Western business have been slower at adopting social networks such as Facebook than their rivals in developing countries, according to a report by KPMG.
The report found firms in China, India and Brazil were 20-30% more likely to use social media than companies in developed countries such as the UK.
KPMG surveyed 1,850 managers and 2,016 employees from 10 countries.
On average, it found that 70% of companies now use social media.
"The emerging markets seem to be quickly finding that social networks offer a relatively low-cost opportunity to leapfrog the competition in developed markets," said Tudor Aw, KPMG's head of technology, Europe.

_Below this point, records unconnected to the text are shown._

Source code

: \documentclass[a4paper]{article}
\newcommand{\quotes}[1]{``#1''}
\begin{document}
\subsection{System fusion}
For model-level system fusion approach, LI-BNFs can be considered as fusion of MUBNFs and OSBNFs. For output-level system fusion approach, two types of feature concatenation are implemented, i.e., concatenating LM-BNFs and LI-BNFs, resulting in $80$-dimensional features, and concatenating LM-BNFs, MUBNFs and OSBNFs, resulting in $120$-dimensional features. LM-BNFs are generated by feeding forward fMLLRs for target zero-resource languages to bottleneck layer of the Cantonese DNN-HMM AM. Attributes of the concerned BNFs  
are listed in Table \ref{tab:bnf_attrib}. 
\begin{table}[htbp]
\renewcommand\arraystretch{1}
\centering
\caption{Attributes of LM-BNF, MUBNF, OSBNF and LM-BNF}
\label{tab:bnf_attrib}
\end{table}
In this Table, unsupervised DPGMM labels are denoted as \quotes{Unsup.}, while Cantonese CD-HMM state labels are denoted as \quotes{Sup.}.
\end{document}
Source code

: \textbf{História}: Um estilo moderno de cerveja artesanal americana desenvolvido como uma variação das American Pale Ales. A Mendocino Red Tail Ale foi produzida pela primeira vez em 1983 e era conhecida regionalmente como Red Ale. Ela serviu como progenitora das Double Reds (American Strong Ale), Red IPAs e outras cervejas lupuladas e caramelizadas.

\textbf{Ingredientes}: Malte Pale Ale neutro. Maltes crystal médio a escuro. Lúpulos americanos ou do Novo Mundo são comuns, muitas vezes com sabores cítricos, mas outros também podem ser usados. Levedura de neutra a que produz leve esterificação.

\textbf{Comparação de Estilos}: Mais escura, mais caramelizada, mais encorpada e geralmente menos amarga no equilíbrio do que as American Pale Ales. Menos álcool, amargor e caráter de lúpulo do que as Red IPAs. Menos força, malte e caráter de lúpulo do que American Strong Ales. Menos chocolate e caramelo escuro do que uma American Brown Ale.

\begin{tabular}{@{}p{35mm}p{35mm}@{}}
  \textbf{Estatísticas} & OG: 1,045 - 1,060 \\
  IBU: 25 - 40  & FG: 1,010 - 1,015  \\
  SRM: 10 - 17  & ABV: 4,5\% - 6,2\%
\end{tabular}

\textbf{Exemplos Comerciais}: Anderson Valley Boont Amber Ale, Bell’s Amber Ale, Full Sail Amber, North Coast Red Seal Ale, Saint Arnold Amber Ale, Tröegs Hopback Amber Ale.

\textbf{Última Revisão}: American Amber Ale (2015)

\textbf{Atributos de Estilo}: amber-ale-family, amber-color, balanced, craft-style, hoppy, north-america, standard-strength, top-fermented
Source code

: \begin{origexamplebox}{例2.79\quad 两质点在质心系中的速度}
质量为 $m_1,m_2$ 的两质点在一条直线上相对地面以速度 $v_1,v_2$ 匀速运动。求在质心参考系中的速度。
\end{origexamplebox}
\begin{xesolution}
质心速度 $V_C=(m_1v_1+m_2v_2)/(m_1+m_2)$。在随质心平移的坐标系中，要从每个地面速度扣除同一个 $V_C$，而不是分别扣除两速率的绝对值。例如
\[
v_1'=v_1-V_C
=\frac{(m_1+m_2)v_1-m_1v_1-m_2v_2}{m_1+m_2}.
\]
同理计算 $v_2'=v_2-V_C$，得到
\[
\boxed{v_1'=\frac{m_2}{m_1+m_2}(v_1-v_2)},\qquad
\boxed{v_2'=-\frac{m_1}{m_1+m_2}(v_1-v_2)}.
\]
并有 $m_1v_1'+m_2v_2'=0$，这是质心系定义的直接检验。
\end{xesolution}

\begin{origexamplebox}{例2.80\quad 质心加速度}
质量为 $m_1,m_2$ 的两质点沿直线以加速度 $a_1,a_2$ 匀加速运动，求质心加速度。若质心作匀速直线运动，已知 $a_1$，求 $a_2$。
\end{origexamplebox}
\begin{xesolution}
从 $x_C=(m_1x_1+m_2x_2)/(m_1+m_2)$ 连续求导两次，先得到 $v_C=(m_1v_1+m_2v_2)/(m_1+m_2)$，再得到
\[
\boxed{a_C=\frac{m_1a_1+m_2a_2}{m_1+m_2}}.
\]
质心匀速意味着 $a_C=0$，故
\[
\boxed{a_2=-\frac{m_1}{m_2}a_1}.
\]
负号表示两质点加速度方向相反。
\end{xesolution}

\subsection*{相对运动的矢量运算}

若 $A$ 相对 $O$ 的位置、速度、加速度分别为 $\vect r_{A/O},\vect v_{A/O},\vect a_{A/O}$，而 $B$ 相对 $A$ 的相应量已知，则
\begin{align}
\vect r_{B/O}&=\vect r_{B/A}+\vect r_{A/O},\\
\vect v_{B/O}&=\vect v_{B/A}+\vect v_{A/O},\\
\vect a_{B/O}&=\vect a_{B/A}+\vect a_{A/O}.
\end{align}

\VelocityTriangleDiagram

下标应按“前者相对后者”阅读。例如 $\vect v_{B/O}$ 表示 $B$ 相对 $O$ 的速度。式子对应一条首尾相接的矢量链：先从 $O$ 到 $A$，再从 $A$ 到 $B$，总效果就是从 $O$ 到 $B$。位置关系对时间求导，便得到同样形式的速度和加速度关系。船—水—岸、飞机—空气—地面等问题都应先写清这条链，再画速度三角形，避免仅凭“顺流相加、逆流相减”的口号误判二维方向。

"The rapid adoption of social media in emerging market countries may also be attributed to a lower dependence on 'legacy systems'," such as email, he added.
The survey comes after French IT services giant Atos announced it was to scrap internal emails at the business by 2014.
The firm's chief executive, Thierry Breton, told the BBC that his employees were wasting hours of their time checking messages which were not useful, fearful of missing something important.
The company is already carrying out trials of instant messaging tools and other alternatives to email based on social networks.
The KPMG report found that employees banned from using these networks often use them anyway.
One third of employees surveyed whose firm had blocked access used workarounds to get onto social network sites.
Social media take-up
KPMG's survey found that 98% managers at firms in China and 95% of managers in Brazil said they use social media at least several times a week, compared with 80% of managers in the UK.
Only 48% of UK companies use networks such as Twitter and Facebook to communicate with suppliers, clients and customers.
That compares with 72% in the US and 83% in China.
However, the report found that UK firms had fewer problems using the internet for social purposes compared with their rivals overseas.